# Problem requirements:
Find where "chemin optimal. En ce" appears in the entries below. That line and all lines after it, through the last, are to be duplicated exactly, with nothing else.
──────
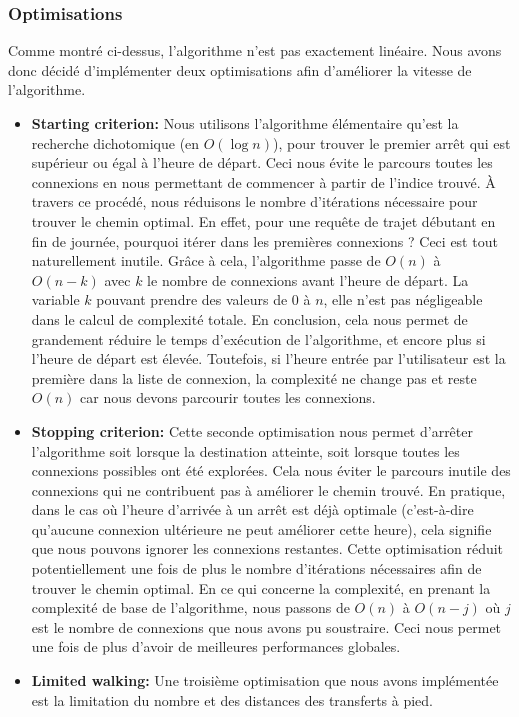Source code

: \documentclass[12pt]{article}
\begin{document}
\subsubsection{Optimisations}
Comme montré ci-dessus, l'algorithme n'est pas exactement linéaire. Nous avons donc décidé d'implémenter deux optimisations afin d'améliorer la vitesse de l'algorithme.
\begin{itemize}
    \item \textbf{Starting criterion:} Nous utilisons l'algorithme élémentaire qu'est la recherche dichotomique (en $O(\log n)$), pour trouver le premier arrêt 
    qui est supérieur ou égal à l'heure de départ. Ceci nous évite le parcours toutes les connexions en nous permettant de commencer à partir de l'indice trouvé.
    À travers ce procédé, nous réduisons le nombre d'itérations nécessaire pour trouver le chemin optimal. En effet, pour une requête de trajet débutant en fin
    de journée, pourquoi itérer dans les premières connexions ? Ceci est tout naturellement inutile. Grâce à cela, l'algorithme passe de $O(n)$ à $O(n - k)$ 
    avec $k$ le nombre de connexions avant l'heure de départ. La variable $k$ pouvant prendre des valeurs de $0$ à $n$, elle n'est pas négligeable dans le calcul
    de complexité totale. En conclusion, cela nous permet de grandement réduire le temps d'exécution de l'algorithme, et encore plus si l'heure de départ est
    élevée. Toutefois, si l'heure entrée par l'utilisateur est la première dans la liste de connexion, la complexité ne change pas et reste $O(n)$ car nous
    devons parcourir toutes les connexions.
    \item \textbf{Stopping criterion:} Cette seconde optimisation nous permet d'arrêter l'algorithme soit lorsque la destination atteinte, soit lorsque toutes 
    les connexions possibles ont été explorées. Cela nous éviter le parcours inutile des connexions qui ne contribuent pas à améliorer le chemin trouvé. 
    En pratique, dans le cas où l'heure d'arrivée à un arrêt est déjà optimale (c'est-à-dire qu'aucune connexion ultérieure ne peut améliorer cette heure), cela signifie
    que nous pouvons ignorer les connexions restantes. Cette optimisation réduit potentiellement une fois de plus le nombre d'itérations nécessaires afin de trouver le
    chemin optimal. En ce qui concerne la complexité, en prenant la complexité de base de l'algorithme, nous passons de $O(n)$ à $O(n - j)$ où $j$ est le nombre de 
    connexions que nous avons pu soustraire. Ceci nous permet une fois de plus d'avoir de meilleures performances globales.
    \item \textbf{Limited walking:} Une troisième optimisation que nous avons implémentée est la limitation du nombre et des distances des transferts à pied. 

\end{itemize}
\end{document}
──────
# Response to the task:
    chemin optimal. En ce qui concerne la complexité, en prenant la complexité de base de l'algorithme, nous passons de $O(n)$ à $O(n - j)$ où $j$ est le nombre de 
    connexions que nous avons pu soustraire. Ceci nous permet une fois de plus d'avoir de meilleures performances globales.
    \item \textbf{Limited walking:} Une troisième optimisation que nous avons implémentée est la limitation du nombre et des distances des transferts à pied. 

\end{itemize}
\end{document}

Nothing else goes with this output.